Mother Who Sold Stolen Gun That Killed an Eastern Washington Preschooler Sent to Prison


An Othello woman has been sentenced to three years and 10 months in prison after selling stolen guns. One of them was involved in the shooting death of a 4 year old.

Alondra Yanez, 25, was sentenced on a charge of being a felon in possession of a firearm after a plea agreement that included dropping a charge of possessing stolen guns.

Her federal prison sentence is in addition to a 1-year term she received in Adams County that she has yet to complete, said U.S. Judge Thomas Rice. She will serve the sentences back to back.

She'll be on probation for three years after her federal sentence.

Stolen guns

In February 2021, Guillermo Valdez stole 11 guns in the burglary of a house in Newman Lake, Wash., according to federal court documents.

Soon after, Yanez began sending messages to different people through Facebook Messenger advertising firearms for sale that matched many of the guns taken in the Newman Lake burglary.

She and Valdez sold two of the guns, both Colt Woodman .22 caliber pistols to a person in Othello, about 50 miles north of the Tri-Cities, according to court documents.

Yanez had the guns for three days and was already a felon at that time, according to court documents.

One of the pistols was recovered after Felipe Tapia-Perez, 27, was accused of fatally shooting his son, age 4, in the head on Feb. 27, 2021.

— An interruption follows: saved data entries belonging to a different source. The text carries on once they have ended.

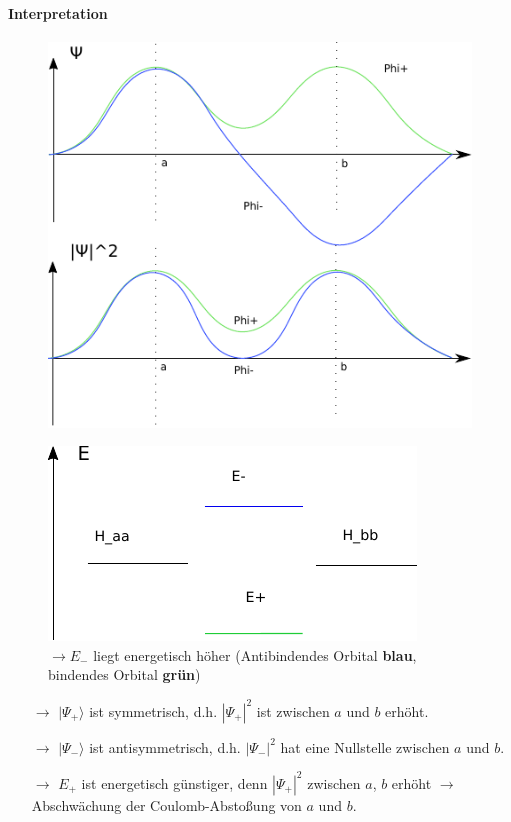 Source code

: \paragraph{Interpretation}

\begin{figure}[H]
	\centering
	\includegraphics{figures/1_4graph.pdf}
	\caption{}
	\label{}
\end{figure}

\begin{figure}[H]
	\centering
	\includegraphics{figures/1_4Energie.pdf}
	\caption{$\rightarrow E_-$ liegt energetisch höher (Antibindendes Orbital \textbf{blau}, bindendes Orbital \textbf{grün})}
	\label{}
\end{figure}
\begin{itemize}
	\item[$\rightarrow$] $\vert\Psi_+\rangle$ ist symmetrisch, d.h. $|\Psi_+|^2$ ist zwischen $a$ und $b$ erhöht.
	\item[$\rightarrow$] $\vert\Psi_-\rangle$ ist antisymmetrisch, d.h. $|\Psi_-|^2$ hat eine Nullstelle zwischen $a$ und $b$.
	\item[$\rightarrow$] $E_+$ ist energetisch günstiger, denn $|\Psi_+|^2$ zwischen $a$, $b$ erhöht $\rightarrow$ Abschwächung der Coulomb-Abstoßung von $a$ und $b$.
\end{itemize}

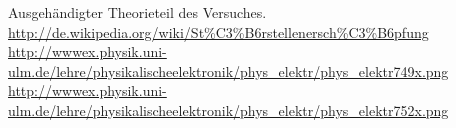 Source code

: Ausgehändigter Theorieteil des Versuches.
\url{http://de.wikipedia.org/wiki/St\%C3\%B6rstellenersch\%C3\%B6pfung}
\url{http://wwwex.physik.uni-ulm.de/lehre/physikalischeelektronik/phys_elektr/phys_elektr749x.png}
\url{http://wwwex.physik.uni-ulm.de/lehre/physikalischeelektronik/phys_elektr/phys_elektr752x.png}
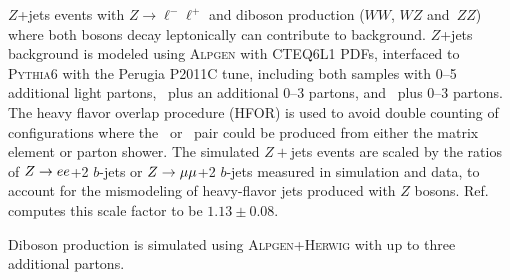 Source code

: $Z$+jets events with $Z\rightarrow \ell^-\ell^+$ and diboson production ($WW$, $WZ$ and~$ZZ$) where both bosons decay leptonically can contribute to background. $Z$+jets background is modeled using \textsc{  Alpgen} \cite{Mangano:2002ea} with CTEQ6L1 PDFs, interfaced to \textsc{  Pythia6} with the Perugia P2011C tune, including both samples with 0--5 additional light partons, 
\ccbar\ plus an additional 0--3 partons, and \bbbar\
plus 0--3 partons. The heavy flavor overlap procedure (HFOR) \cite{hfor} is used to avoid double counting of configurations where the \ccbar\ or \bbbar\ pair could be produced from either the matrix element or parton shower. The simulated $Z+$jets  events are scaled by the ratios of $Z\rightarrow ee$+2 $b$-jets or $Z\rightarrow \mu\mu$+2 $b$-jets measured in simulation and data, to account for the mismodeling of heavy-flavor jets produced with $Z$ bosons. Ref.~\cite{xsec} computes this scale factor to be $1.13 \pm 0.08$. 

Diboson production is simulated using \textsc{  Alpgen+Herwig} with up to three additional partons.


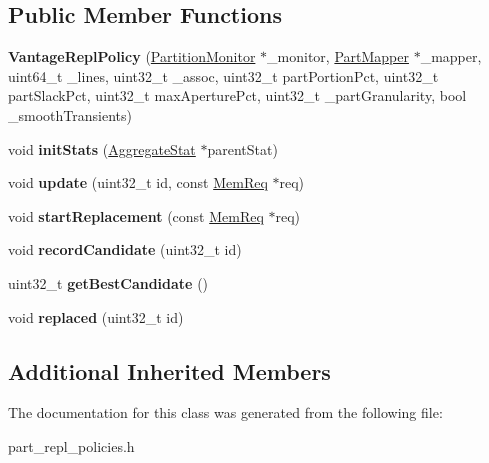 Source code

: \subsection*{Public Member Functions}
\begin{DoxyCompactItemize}
\item 
\hypertarget{classVantageReplPolicy_ab2458a07dbcda64cbcc4e01a04b6fd4a}{{\bfseries Vantage\-Repl\-Policy} (\hyperlink{classPartitionMonitor}{Partition\-Monitor} $\ast$\-\_\-monitor, \hyperlink{classPartMapper}{Part\-Mapper} $\ast$\-\_\-mapper, uint64\-\_\-t \-\_\-lines, uint32\-\_\-t \-\_\-assoc, uint32\-\_\-t part\-Portion\-Pct, uint32\-\_\-t part\-Slack\-Pct, uint32\-\_\-t max\-Aperture\-Pct, uint32\-\_\-t \-\_\-part\-Granularity, bool \-\_\-smooth\-Transients)}\label{classVantageReplPolicy_ab2458a07dbcda64cbcc4e01a04b6fd4a}

\item 
\hypertarget{classVantageReplPolicy_a4ef29a79720b88885374af04e23d237c}{void {\bfseries init\-Stats} (\hyperlink{classAggregateStat}{Aggregate\-Stat} $\ast$parent\-Stat)}\label{classVantageReplPolicy_a4ef29a79720b88885374af04e23d237c}

\item 
\hypertarget{classVantageReplPolicy_a281d05b9d69bb6acf223cf06e326ec35}{void {\bfseries update} (uint32\-\_\-t id, const \hyperlink{structMemReq}{Mem\-Req} $\ast$req)}\label{classVantageReplPolicy_a281d05b9d69bb6acf223cf06e326ec35}

\item 
\hypertarget{classVantageReplPolicy_ab5c16020ae5ad77478facd28c9c10d0e}{void {\bfseries start\-Replacement} (const \hyperlink{structMemReq}{Mem\-Req} $\ast$req)}\label{classVantageReplPolicy_ab5c16020ae5ad77478facd28c9c10d0e}

\item 
\hypertarget{classVantageReplPolicy_a0ca714989c8e4f7f1cb2d8ebcd37f6b8}{void {\bfseries record\-Candidate} (uint32\-\_\-t id)}\label{classVantageReplPolicy_a0ca714989c8e4f7f1cb2d8ebcd37f6b8}

\item 
\hypertarget{classVantageReplPolicy_abb51e687eba9ea5a7d05313b92a48dd1}{uint32\-\_\-t {\bfseries get\-Best\-Candidate} ()}\label{classVantageReplPolicy_abb51e687eba9ea5a7d05313b92a48dd1}

\item 
\hypertarget{classVantageReplPolicy_a40be15cb18b2145b7dae15b157b519c0}{void {\bfseries replaced} (uint32\-\_\-t id)}\label{classVantageReplPolicy_a40be15cb18b2145b7dae15b157b519c0}

\end{DoxyCompactItemize}
\subsection*{Additional Inherited Members}


The documentation for this class was generated from the following file\-:\begin{DoxyCompactItemize}
\item 
part\-\_\-repl\-\_\-policies.\-h\end{DoxyCompactItemize}
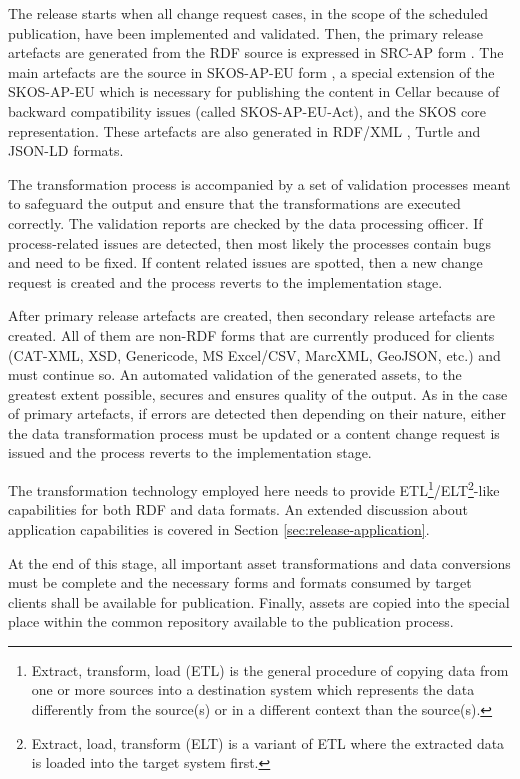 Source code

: 	The release starts when all change request cases, in the scope of the scheduled publication, have been implemented and validated. Then, the primary release artefacts are generated from the RDF source is expressed in SRC-AP form \citep{src-ap-vb3}. The main artefacts are the source in SKOS-AP-EU form \citep{skos-ap-eu}, a special extension of the SKOS-AP-EU which is necessary for publishing the content in Cellar because of backward compatibility issues (called SKOS-AP-EU-Act), and the SKOS core \citep{skos-spec} representation. These artefacts are also generated in RDF/XML \citep{rdf-xml-Schreiber:14:RXS,rdf-xml-Beckett:04:RSS}, Turtle \citep{turtle-Carothers:14:RT} and JSON-LD \citep{sporny2014json,spornyjson} formats. 
	
	The transformation process is accompanied by a set of validation processes meant to safeguard the output and ensure that the transformations are executed correctly. The validation reports are checked by the data processing officer. If process-related issues are detected, then most likely the processes contain bugs and need to be fixed. If content related issues are spotted, then a new change request is created and the process reverts to the implementation stage. 
	
	After primary release artefacts are created, then secondary release artefacts are created. All of them are non-RDF forms that are currently produced for clients (CAT-XML, XSD, Genericode, MS Excel/CSV, MarcXML, GeoJSON, etc.) and must continue so. An automated validation of the generated assets, to the greatest extent possible, secures and ensures quality of the output. As in the case of primary artefacts, if errors are detected then depending on their nature, either the data transformation process must be updated or a content change request is issued and the process reverts to the implementation stage. 
	
	The transformation technology employed here needs to provide ETL\footnote{Extract, transform, load (ETL) is the general procedure of copying data from one or more sources into a destination system which represents the data differently from the source(s) or in a different context than the source(s).}/ELT\footnote{Extract, load, transform (ELT) is a variant of ETL where the extracted data is loaded into the target system first.}-like capabilities for both RDF and data formats. An extended discussion about application capabilities is covered in Section \ref{sec:release-application}.
	
	At the end of this stage, all important asset transformations and data conversions must be complete and the necessary forms and formats consumed by target clients shall be available for publication. Finally, assets are copied into the special place within the common repository available to the publication process. 
	
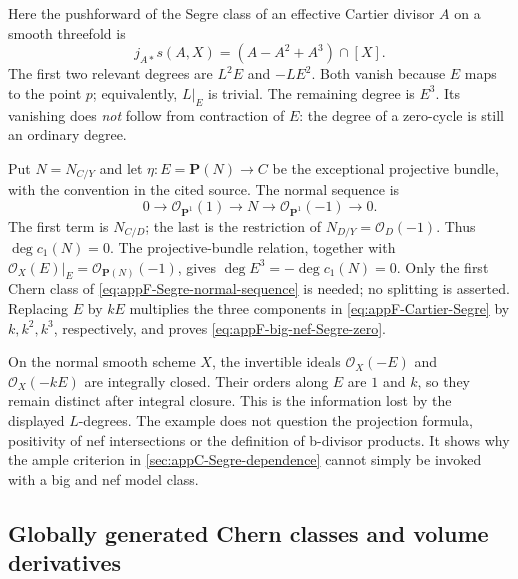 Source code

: Here the pushforward of the Segre class of an effective Cartier
divisor $A$ on a smooth threefold is
\[
 j_{A*}s(A,X)=(A-A^2+A^3)\cap[X].
\tag{F.19}\label{eq:appF-Cartier-Segre}
\]
The first two relevant degrees are $L^2E$ and $-LE^2$.
Both vanish because $E$ maps to the point $p$; equivalently,
$L|_E$ is trivial. The remaining degree is $E^3$.
Its vanishing does \emph{not} follow from contraction of $E$:
the degree of a zero-cycle is still an ordinary degree.

Put $N=N_{C/Y}$ and let $\eta:E=\mathbf P(N)\to C$ be
the exceptional projective bundle, with the convention in the
cited source. The normal sequence is
\[
 0\longrightarrow\mathcal O_{\mathbf P^1}(1)
 \longrightarrow N
 \longrightarrow\mathcal O_{\mathbf P^1}(-1)
 \longrightarrow0.
\tag{F.20}\label{eq:appF-Segre-normal-sequence}
\]
The first term is $N_{C/D}$; the last is the restriction of
$N_{D/Y}=\mathcal O_D(-1)$. Thus $\deg c_1(N)=0$.
The projective-bundle relation, together with
$\mathcal O_X(E)|_E=\mathcal O_{\mathbf P(N)}(-1)$, gives
$\deg E^3=-\deg c_1(N)=0$.
Only the first Chern class of \eqref{eq:appF-Segre-normal-sequence}
is needed; no splitting is asserted. Replacing $E$ by $kE$
multiplies the three components in
\eqref{eq:appF-Cartier-Segre} by $k,k^2,k^3$, respectively,
and proves \eqref{eq:appF-big-nef-Segre-zero}.

On the normal smooth scheme $X$, the invertible ideals
$\mathcal O_X(-E)$ and $\mathcal O_X(-kE)$ are integrally
closed. Their orders along $E$ are $1$ and $k$, so they remain
distinct after integral closure. This is the information lost
by the displayed $L$-degrees. The example does not question
the projection formula, positivity of nef intersections or the
definition of b-divisor products. It shows why the ample
criterion in \cref{sec:appC-Segre-dependence} cannot simply
be invoked with a big and nef model class.

\subsection{Globally generated Chern classes and volume derivatives}
\label{sec:appF-Chern-volume-bridge}

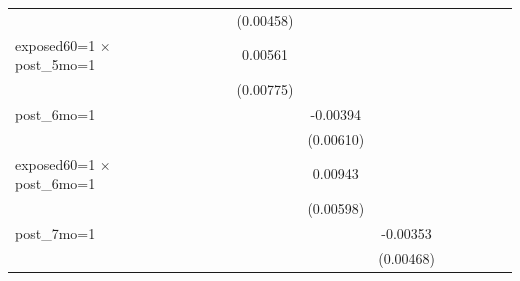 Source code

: \begin{table}[htbp]
\begin{tabular}{l*{11}{c}}
                    &                     &                     &                     &   (0.00458)         &                     &                     &                     &                     &                     &                     &                     \\
\addlinespace
exposed60=1 $\times$ post\_5mo=1&                     &                     &                     &     0.00561         &                     &                     &                     &                     &                     &                     &                     \\
                    &                     &                     &                     &   (0.00775)         &                     &                     &                     &                     &                     &                     &                     \\
\addlinespace
post\_6mo=1          &                     &                     &                     &                     &    -0.00394         &                     &                     &                     &                     &                     &                     \\
                    &                     &                     &                     &                     &   (0.00610)         &                     &                     &                     &                     &                     &                     \\
\addlinespace
exposed60=1 $\times$ post\_6mo=1&                     &                     &                     &                     &     0.00943         &                     &                     &                     &                     &                     &                     \\
                    &                     &                     &                     &                     &   (0.00598)         &                     &                     &                     &                     &                     &                     \\
\addlinespace
post\_7mo=1          &                     &                     &                     &                     &                     &    -0.00353         &                     &                     &                     &                     &                     \\
                    &                     &                     &                     &                     &                     &   (0.00468)         &                     &                     &                     &                     &                     \\

\end{tabular}
\end{table}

Prosecutors in the federal case say the child was killed during a domestic violence dispute. It does not appear the father intended to shoot the child when he fired the gun.

"While the defendant (Yanez) did not fire the gun that killed the child in Othello, the events that followed the defendant's involvement in the sale of that firearm demonstrate the risks involved in unlawful firearms trafficking," according to prosecutors in a court document.

"When an individual traffics a stolen firearm to another person who, by virtue of their interest in purchasing an illegal gun, likely should not possess a firearm, the trafficker cannot know how the gun will be used to often — as in this case — tragic results," according to the court document.

Yanez's attorney Brooke Hagara of Spokane Valley asked the judge for a sentence of three years and 10 months to be served at the same time as the Adams County sentence. The U.S. Attorney's Office of the Eastern District of Washington asked for a sentence of four years to be served after she finishes the Adams County sentence.

Hagara said that Yanez is still young and will gain maturity in her years in prison and could benefit from drug treatment and education. Yanez will miss the first four years of her third child's life, a baby born while she was in custody, her attorney said.

But Sterling Nixon, resident agent in charge for the U.S. Bureau of Alcohol, Tobacco, Firearms and Explosives, argued that Yanez's "brazen conduct" clearly warranted the significant sentence she received.

"Ms. Yanez endangered our community by trafficking in stolen firearms," agreed U.S. Attorney Vanessa Waldref. "Her conduct directly led to the tragic homicide of a 4-year-old child."

In October, her co-defendant Valdez was sentenced to 10 years in federal prison for being a felon in possession of a firearm and also additional time on methamphetamine distribution charges.